>>>>>
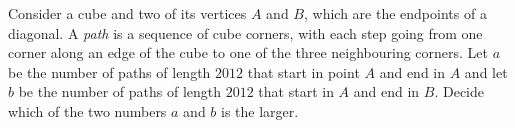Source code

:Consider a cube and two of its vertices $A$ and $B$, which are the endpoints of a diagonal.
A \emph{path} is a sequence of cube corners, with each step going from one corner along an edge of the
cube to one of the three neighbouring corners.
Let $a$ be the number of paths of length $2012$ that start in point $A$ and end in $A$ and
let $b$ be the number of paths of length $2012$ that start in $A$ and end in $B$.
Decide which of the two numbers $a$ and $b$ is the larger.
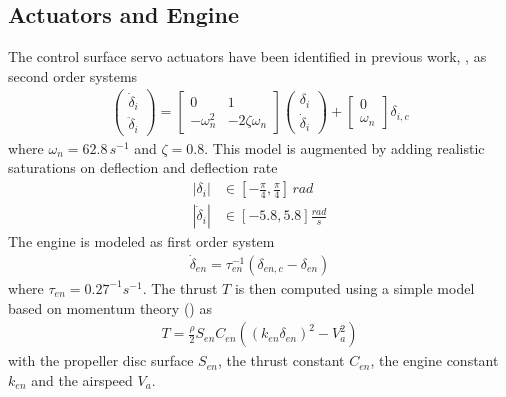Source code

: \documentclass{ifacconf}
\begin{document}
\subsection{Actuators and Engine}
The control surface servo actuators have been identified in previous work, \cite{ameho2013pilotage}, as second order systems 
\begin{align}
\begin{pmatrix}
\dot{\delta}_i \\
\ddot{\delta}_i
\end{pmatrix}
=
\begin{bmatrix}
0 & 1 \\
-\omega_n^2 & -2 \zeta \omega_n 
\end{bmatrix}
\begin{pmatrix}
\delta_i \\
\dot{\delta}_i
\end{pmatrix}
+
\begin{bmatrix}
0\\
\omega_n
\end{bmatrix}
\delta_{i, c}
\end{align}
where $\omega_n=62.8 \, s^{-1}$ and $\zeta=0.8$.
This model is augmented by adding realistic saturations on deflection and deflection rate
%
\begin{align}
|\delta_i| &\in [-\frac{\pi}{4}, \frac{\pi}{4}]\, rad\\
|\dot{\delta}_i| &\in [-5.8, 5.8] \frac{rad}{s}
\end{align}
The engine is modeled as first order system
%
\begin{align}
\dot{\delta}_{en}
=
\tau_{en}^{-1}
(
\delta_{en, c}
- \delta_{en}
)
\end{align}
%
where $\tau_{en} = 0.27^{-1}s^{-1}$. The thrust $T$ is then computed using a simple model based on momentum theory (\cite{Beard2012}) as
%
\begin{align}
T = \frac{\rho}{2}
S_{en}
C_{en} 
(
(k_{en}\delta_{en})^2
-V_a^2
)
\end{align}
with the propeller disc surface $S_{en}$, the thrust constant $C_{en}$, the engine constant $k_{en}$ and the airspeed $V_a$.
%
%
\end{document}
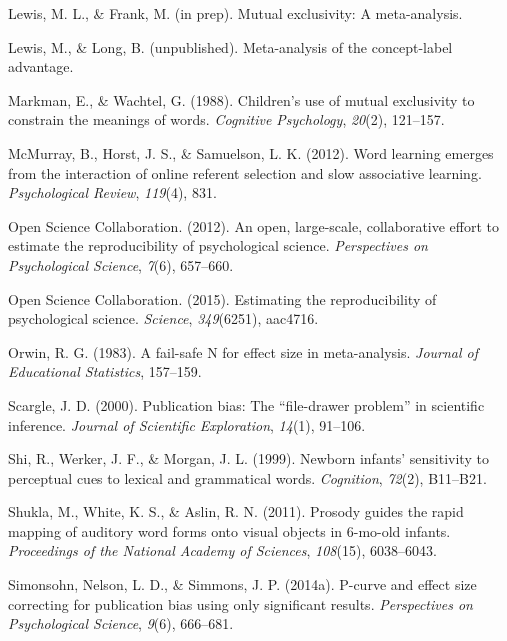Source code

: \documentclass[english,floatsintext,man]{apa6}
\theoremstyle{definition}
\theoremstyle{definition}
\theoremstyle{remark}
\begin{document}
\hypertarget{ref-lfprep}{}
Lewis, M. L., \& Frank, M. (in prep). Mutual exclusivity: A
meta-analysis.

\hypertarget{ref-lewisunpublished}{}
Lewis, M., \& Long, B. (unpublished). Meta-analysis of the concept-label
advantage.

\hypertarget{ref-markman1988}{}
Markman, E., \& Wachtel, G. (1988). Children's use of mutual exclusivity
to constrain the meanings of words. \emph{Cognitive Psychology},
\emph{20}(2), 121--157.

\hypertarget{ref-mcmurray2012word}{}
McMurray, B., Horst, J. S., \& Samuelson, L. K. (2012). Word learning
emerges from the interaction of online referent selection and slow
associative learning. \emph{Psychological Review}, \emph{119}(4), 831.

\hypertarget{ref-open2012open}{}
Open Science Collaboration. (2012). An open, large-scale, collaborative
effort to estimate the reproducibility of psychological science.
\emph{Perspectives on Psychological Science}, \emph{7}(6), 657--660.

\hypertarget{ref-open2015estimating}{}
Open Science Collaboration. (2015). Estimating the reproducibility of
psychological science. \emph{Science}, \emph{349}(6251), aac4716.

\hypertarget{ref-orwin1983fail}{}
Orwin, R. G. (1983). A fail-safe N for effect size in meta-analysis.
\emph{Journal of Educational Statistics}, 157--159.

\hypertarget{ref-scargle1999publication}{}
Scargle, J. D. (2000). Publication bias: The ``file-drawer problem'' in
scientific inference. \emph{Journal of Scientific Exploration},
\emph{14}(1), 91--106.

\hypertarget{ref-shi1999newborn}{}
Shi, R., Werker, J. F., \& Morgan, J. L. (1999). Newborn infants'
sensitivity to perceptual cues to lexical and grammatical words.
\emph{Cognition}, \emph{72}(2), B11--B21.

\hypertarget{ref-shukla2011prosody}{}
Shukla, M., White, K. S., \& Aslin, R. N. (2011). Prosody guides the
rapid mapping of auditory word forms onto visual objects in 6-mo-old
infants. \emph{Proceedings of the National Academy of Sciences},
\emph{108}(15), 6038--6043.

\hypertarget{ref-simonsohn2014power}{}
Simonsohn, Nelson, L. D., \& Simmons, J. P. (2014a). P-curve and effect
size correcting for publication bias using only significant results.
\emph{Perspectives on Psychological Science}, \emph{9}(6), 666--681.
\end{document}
<<<<<
>>>>>
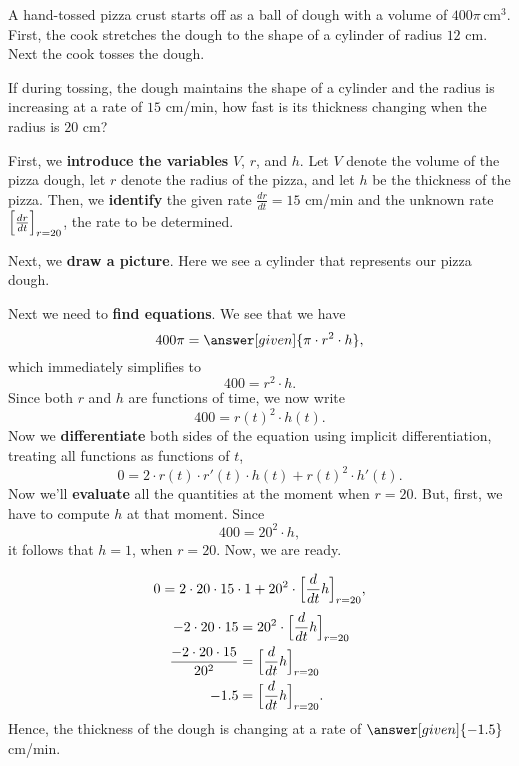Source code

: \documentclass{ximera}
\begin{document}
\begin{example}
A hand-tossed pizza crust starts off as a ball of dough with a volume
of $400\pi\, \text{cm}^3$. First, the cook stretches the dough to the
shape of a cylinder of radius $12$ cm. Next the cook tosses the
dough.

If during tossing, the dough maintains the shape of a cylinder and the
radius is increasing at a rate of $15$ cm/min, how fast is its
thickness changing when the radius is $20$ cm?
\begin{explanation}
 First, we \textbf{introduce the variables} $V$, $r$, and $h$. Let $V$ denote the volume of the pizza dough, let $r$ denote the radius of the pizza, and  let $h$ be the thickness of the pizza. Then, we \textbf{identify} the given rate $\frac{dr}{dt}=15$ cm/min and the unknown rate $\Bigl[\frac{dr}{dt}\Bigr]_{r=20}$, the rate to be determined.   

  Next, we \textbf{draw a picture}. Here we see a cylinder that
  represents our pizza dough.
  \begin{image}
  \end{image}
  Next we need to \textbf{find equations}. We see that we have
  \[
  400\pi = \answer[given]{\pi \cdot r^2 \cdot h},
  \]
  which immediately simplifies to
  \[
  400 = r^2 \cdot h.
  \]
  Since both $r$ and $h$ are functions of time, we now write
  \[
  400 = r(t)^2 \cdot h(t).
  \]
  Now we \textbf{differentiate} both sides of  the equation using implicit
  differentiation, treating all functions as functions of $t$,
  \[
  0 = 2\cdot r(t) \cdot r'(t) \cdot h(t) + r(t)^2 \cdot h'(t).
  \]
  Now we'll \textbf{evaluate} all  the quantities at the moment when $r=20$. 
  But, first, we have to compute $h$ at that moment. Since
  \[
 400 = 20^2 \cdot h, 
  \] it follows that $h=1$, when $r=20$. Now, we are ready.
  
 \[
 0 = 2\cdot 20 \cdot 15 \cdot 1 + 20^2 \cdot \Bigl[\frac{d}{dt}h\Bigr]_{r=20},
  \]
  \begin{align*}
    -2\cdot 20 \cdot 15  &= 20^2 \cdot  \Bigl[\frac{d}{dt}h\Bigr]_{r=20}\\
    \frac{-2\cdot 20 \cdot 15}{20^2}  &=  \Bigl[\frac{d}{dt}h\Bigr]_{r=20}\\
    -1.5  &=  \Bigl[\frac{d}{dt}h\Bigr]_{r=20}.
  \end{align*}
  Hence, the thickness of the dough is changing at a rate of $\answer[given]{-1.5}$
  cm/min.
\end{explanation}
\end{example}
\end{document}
<<<<<
- **WORK INSTRUCTIONS**:
Among the records, find all lines that include the string "analysis" and return them.

- **PROBLEM SOLUTION**:
meta-analysis.
Lewis, M., \& Long, B. (unpublished). Meta-analysis of the concept-label
Orwin, R. G. (1983). A fail-safe N for effect size in meta-analysis.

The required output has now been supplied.